The Problem of Miracles

[Written by John W. Loftus] I can think of at least seven problems with believing in the biblical claims of miracles.

1) We live in a scientific era whereas the claims of biblical miracles come from a prescientific era. New Testament scholar Rudolph Bultmann just calls them “myths” and says:
“The cosmology of the N.T. is essentially mythical in character. The world is viewed as a three-storied structure, with the earth in the center, the heaven above, and the underworld beneath. Heaven is the abode of God and of celestial beings—angels. The underworld is hell, the place of torment. Man is not in control of his life. Evil spirits may take possession of him. Satan may inspire him with evil thoughts. It is simply the cosmology of a pre-scientific age. To modern man . . . the mythical view of the world is obsolete. It is no longer possible for anyone seriously to hold the N.T. view of the world. We no longer believe in the three-storied universe. No one who is old enough to think for himself supposes that God lives in a local heaven. There is no longer any heaven in the traditional sense. The same applies to hell in the sense of a mythical underworld beneath our feet. And if this is so . . . we can no longer look for the return of the Son of Man on the clouds of heaven. It is impossible to use the electric light and the wireless and to avail ourselves of modern medical and surgical discoveries, and at the same time to believe in the N.T. world of spirits and miracles. The same objections apply to the doctrine of the atonement. How can the guilt of one man be expiated by the death of another who is sinless?” [R. Bultmann, in Kerygma & Myth: A Theological Debate, ed. Hans Werner Bartsch (New York: Harper & Row, 1961), pp. 1–7.]
My claim is that in our world miracles like a virgin birth, resurrection, and an ascension into the sky do not happen. What world are YOU living in? If miracles do not happen in our day then they never happened in first century Palestine either. And that's the end of it.

Jason Pratt made fun of me by saying this is a "category error":
Remember folks, if televisions and electric light switches didn't happen in first century Palestine, they couldn't happen in our day either. And that's the end of it.
But it's a category mistake to equate ordinary events with extraordinary ones. It's a category mistake to equate ontology (i.e., what actually happened) with epistemology (i.e., what we have reason to believe). And it's a category mistake to equate the results of science with the results of god-explanations which, to date so far, have always been wrong so the theist must continually move the goals posts as science solves the gaps of the past and uncovers new ones.

2) To believe that a miraculous event took place demands a near impossible double burden of proof. What believers must show is that an event is not possible without a supernatural explanation (or at the very least very very very improbable). However, once they do that they must turn right around and claim such an impossible event probably took place anyway. On the one hand they must show said event is improbable, and on the other hand argue said event probably happened!!! Whatever they place in one hand they take away with the other hand.

3) Time itself is a problem. We are separated by 2000-3000 years from the biblical claims of miracles. We cannot go back in time and interview eyewitnesses. To see this read about Lessing's Broad Ugly Ditch. I admit miracles might have happened in the past. But my claim is that even if they did there is no reason to think they did from a historian's perspective, which is the only one we have to know what happened in the past. In that sense if the historian does not see miracles in today's world then he cannot interpret the raw uninterrupted data of the past any other way but from his present perspective.

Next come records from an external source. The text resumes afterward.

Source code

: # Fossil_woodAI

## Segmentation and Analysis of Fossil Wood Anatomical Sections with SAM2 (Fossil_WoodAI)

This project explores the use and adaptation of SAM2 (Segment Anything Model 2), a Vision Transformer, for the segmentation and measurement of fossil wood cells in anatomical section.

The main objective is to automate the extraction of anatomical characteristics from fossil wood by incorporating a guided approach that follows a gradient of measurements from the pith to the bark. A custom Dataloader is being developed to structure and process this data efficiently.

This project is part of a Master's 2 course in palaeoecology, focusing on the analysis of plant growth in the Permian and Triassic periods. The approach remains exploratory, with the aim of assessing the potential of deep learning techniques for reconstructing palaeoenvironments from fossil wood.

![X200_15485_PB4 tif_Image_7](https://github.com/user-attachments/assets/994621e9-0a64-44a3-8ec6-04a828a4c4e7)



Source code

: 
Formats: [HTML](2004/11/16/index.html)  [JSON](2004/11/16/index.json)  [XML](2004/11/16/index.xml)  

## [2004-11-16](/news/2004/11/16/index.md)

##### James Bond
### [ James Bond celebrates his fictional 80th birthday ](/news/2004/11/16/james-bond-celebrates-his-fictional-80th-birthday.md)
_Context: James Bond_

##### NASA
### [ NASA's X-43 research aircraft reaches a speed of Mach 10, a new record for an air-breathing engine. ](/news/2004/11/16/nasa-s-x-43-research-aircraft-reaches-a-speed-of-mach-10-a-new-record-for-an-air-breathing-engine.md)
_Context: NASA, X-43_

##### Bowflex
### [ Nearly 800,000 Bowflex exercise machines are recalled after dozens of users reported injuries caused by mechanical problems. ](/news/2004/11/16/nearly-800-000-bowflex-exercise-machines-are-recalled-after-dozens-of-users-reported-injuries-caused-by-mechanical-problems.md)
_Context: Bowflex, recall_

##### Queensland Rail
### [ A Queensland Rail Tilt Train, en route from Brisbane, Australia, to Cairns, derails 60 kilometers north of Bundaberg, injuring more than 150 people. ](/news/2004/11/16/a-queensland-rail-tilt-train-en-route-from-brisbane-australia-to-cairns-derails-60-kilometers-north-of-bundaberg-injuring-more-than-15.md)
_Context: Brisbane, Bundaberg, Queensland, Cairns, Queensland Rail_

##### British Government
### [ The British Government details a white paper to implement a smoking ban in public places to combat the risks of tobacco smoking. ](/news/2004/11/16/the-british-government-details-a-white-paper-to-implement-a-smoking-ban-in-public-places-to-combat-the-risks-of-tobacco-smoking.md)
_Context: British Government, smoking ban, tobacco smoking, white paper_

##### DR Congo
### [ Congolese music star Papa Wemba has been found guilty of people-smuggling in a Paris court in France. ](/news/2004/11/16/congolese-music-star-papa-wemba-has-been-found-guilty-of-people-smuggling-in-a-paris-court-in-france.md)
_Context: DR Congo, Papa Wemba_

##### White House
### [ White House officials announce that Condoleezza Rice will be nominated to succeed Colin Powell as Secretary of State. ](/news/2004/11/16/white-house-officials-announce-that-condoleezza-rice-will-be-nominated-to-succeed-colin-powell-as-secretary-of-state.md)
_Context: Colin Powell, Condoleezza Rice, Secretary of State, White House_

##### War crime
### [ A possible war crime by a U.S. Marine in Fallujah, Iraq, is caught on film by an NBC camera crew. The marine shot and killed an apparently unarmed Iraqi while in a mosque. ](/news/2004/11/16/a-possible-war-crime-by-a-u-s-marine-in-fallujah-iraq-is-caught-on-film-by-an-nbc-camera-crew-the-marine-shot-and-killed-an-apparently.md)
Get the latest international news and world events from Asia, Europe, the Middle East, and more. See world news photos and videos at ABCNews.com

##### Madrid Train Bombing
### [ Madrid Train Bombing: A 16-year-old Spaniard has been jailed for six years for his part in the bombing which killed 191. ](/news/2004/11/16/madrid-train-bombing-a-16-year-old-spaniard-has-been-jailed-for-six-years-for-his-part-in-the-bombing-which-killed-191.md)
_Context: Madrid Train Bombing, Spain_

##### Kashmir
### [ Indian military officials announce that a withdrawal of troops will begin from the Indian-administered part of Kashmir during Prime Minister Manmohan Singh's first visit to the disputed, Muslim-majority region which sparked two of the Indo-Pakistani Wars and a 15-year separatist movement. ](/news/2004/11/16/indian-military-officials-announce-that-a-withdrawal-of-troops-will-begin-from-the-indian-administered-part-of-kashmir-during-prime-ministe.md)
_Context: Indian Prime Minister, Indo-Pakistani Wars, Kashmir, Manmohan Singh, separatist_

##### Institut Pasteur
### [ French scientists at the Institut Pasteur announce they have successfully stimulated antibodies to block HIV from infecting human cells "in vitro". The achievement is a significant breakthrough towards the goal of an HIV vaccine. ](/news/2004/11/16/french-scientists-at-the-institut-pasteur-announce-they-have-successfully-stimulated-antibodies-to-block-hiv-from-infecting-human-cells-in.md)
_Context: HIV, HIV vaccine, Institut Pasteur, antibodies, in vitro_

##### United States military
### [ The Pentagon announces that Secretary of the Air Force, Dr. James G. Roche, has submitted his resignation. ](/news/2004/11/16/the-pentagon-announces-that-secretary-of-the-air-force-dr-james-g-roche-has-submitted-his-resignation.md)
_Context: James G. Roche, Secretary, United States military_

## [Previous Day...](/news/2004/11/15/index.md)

4) If believers provide a natural explanation for an event it is no longer miraculous, whereas if they don’t do this it’s very difficult to accept such an extraordinary claim. Once someone describes how it's naturally possible for there to be a virgin birth (if that could be done) at that point there is no longer a miracle. And if they cannot explain how it might have taken place it's simply unbelievable.

5) Even if we agree with the Jews of Jesus' day that Yahweh exists and he does miracles this still does very little if anything to lead us in today's world to think Yahweh raised Jesus from the dead. Because a completely overwhelming number of Jews in Jesus' day did not think Yahweh did this particular miracle in this particular case. If they were there, and if they knew their Scriptures, and if they believed in Yahweh, and if they believed in miracles, but they didn't believe God raised Jesus from the dead THEN WHY SHOULD I believe? WHY SHOULD WE?

6) There is the intractable problem of how a God that is an immaterial spirit can actually interact with matter, unless they share something that allows him to act in the material world. If not, he can't act in our world. If so, then God must at least be partially a material being.

7) Biblical miraculous claims can never (or almost never) be proof of the existence of God, for in order to accept such claim by a writer in the pre-scientific past, and having the double burden of proof mentioned above, a person must already believe in a miracle working God who works these kinds of miracles. But where do we get those particular god beliefs--or Bayesian "priors"--from in the first place? We get those "priors" from our respective cultures. But that's not how we should justify why we believe. For each different culture provides its own different god "priors." We must defend our "priors" apart from how we we raised in our respective cultures. This is the adult way to examine our religion once we grow up and want to see whether we were taught correctly by our parents in our cultures. My claim is that this cannot be done. And taking the Outsider Test for Faith is the best and only way to see this.